Это отношение датировано 11 марта и подписано не только Бистромом, но и начальником штаба корпуса генерал-адъютантом Веймарном. Выявленные пробелы в военно-судном деле, по крайней мере за исключением третьего, являются достаточно значительными. При этом следует отметить, что их значение заключается в том, что, в случае устранения этих пробелов, вина Дантеса безусловно выглядела бы еще более убедительной. Таким образом, возвращение дела для дополнительного следствия и судебного рассмотрения могло бы только усугубить положение Дантеса. Кроме того, знающий светские приличия генерал-адъютант по вопросу об этической стороне допроса вдовы Пушкина солидаризуется с далеким от этих правил мелким судебным чиновником аудитором Масловым. Не может не привлекать наше внимание и то, что в основу обвинения Дантеса Бистром кладет оценку преддуэльных событий, данных поэтом в его письме Геккерену-отцу. Однако он (как и другие представители генералитета) не заметил или не захотел заметить такого существенного пробела, как отсутствие в деле экземпляра анонимного диплома, полученного Пушкиным и его близкими знакомыми в ноябре 1836 года. Думается, что этому может быть лишь одно объяснение – содержащийся в нем намек «по царственной линии» был понят и Бистромом, и другими военачальниками, а может быть, и судьями.

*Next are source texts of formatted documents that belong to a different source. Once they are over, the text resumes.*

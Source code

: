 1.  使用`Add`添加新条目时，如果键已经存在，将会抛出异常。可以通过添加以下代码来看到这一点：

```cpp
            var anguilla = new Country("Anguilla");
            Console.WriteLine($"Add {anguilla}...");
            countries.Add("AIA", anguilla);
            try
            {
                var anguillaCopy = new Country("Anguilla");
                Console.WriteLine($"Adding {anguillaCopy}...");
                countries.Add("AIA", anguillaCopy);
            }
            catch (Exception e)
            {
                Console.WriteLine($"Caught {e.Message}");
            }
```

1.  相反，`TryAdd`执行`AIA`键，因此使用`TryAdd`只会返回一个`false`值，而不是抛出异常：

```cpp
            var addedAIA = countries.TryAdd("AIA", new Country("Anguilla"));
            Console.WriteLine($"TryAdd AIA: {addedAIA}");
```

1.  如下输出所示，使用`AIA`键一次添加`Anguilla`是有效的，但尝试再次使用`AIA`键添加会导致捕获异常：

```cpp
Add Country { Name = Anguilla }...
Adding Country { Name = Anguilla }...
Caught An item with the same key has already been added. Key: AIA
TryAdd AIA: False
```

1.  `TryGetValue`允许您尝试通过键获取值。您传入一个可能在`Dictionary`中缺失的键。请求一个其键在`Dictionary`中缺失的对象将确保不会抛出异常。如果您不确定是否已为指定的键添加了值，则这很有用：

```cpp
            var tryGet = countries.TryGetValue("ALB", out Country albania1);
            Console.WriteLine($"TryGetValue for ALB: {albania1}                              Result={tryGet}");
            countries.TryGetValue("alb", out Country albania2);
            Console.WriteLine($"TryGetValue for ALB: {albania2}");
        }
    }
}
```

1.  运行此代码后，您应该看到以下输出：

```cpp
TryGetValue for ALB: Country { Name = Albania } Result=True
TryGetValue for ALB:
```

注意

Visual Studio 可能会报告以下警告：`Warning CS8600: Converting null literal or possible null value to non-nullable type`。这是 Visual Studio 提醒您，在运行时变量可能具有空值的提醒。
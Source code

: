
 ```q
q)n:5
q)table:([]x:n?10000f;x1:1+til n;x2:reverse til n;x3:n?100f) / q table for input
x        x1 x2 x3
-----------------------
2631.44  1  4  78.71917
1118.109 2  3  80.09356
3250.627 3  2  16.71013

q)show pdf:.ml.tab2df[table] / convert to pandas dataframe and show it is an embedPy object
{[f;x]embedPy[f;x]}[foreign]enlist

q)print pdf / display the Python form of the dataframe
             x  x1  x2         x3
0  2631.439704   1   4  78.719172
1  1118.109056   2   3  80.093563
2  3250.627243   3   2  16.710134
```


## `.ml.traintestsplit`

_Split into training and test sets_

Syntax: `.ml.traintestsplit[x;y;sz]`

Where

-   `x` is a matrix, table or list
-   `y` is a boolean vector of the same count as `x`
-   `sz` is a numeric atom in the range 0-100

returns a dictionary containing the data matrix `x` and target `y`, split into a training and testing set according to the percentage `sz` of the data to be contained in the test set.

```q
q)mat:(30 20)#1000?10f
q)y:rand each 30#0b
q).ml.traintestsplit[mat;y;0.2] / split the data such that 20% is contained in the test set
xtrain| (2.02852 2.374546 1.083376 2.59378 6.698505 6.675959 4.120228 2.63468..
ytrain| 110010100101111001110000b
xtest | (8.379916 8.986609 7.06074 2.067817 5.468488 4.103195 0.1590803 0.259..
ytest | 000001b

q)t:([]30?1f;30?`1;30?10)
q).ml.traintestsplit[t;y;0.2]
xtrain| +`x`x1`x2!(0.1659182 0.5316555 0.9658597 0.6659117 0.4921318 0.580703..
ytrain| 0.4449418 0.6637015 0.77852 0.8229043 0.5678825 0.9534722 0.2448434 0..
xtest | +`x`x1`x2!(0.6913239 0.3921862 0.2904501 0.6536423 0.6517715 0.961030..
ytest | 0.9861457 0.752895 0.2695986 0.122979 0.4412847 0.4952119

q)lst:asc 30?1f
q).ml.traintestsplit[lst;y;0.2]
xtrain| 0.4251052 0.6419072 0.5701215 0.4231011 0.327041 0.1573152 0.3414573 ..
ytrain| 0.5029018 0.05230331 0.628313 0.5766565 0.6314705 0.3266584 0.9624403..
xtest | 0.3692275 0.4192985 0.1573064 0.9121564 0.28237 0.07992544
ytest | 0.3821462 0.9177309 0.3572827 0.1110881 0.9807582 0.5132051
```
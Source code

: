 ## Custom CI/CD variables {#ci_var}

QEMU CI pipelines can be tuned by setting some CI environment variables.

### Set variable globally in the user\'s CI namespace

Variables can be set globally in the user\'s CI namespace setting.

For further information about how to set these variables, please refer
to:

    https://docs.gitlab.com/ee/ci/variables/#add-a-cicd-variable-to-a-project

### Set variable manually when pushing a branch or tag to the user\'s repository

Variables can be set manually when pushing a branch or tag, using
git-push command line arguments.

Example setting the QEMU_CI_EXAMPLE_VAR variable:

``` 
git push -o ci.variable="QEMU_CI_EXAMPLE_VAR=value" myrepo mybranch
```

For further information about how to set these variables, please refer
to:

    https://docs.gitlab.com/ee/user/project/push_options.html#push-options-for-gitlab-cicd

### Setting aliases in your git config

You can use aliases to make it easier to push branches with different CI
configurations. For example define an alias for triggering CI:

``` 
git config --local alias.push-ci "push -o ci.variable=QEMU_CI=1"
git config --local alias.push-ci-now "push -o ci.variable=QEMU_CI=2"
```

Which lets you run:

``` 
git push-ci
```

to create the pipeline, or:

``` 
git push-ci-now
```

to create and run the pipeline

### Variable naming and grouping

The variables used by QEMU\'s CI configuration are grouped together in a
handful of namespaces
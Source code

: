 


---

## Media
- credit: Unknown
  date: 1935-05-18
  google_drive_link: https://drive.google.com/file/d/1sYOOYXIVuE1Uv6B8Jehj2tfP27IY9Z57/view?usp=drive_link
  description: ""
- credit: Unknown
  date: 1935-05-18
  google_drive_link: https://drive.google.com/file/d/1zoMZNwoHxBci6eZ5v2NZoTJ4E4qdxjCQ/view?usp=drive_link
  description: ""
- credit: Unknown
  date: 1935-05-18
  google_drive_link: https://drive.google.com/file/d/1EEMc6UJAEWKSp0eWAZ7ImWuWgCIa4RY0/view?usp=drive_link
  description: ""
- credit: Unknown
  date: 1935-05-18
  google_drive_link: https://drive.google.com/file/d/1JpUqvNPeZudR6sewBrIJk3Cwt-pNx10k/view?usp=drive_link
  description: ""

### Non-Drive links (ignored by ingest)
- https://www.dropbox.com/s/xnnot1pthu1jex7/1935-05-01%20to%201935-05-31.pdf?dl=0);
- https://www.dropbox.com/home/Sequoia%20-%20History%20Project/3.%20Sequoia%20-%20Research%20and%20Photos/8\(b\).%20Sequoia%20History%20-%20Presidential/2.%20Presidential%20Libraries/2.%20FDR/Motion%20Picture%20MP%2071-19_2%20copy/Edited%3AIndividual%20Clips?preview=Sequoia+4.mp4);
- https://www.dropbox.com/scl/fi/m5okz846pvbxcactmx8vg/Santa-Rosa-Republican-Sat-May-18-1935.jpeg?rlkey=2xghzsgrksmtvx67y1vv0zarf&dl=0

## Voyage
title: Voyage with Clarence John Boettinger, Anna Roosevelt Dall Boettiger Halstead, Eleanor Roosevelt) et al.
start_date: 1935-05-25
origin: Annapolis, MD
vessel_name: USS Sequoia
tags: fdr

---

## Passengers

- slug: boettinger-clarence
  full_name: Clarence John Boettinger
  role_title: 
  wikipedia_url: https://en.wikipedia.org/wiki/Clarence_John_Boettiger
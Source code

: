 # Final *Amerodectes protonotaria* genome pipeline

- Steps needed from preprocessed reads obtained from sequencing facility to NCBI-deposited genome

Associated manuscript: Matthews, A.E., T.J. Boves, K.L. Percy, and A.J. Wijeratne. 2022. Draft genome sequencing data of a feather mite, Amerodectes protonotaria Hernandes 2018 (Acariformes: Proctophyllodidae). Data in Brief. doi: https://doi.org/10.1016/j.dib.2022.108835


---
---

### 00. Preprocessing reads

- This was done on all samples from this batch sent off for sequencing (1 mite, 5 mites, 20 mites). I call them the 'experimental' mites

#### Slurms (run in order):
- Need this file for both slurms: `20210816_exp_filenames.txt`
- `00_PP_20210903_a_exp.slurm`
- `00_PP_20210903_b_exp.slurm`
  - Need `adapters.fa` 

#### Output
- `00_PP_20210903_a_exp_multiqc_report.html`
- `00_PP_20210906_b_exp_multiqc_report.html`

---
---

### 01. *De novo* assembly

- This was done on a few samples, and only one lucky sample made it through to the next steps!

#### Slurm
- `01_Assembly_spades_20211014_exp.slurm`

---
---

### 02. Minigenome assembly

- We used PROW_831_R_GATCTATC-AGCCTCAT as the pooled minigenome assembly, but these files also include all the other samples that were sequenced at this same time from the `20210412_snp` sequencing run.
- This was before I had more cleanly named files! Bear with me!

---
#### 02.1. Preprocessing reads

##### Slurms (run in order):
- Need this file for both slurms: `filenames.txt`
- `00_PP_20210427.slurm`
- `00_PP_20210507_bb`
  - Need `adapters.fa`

Анонимный диплом не просто оповещал Пушкина об избрании его «коадъютором великого магистра Ордена Рогоносцев и историографом Ордена». При этом назывался и сам великий магистр – граф Д. Л. Нарышкин, муж известной красавицы, находившейся в интимной связи с Александром I. Здесь был явный намек (хотя и клеветнический) на связь Натальи Николаевны с императором. К тому же поведение самого царя в этом отношении было небезупречным: о его назойливых ухаживаниях за Натальей Николаевной хорошо знал и сам Пушкин; в пересказе его близкого друга П. В. Нащекина известны его слова, что царь, как офицеришка, ухаживает за его женой: «нарочно по утрам по нескольку раз проезжает мимо ее окон, а вечером на балах спрашивает, отчего у нее всегда шторы опущены». По всей видимости, Пушкин и его друзья так и поняли гнусные намеки анонимного пасквиля (это предположение обосновано видными советскими пушкинистами П. Е. Щеголевым, М. А. Цявловским и другими).
В намеке «по царственной линии», по нашему мнению, заключалась как сверхчувствительность удара, нанесенного Пушкину и его жене, так и едва ли не полная безопасность для составителей диплома их действий по отношению к H. Н. Пушкиной. Их логика примерно такова: «Ты отвергла Дантеса? но как ты отвертишься от такого обвинения? для света безразлично, кто наставил рога твоему мужу». О том, что поэт понял этот намек и то, что так могут понять его и другие, свидетельствует и его стремление любым образом освободиться от финансовой зависимости от царя. Уже через два дня после получения анонимного диплома Пушкин обратился к министру финансов Е. Ф. Канкрину с письмом, в котором в уплату своего долга в 45 000 рублей казне (царь разрешил ему погашать его за счет годового жалованья) предлагает свое имение, но просит разрешить это дело, не сообщая об этом царю. Разумеется, что эти ноябрьские дни для поэта были не совсем подходящими в плане холодно-трезвых денежных расчетов. Кроме того, и финансовые дела поэта к этому времени были как нельзя плохи, если не сказать безнадежны. С. Л. Абрамович считает, что такое традиционное толкование письма Пушкина к Канкрину, а также его мотивов требует пересмотра, поскольку намек на связь царя с H. Н. Пушкиной был явно клеветническим:
«В петербургском обществе все знали, что отношения государя» с женой поэта «не выходят за рамки самого строгого этикета» и что «царской семье текст шутовского диплома стал известен лишь после смерти поэта».[251]251
Абрамович С. Л. Указ. соч. С. 96–97. Абрамович С. Л. Указ. соч. С. 96–97.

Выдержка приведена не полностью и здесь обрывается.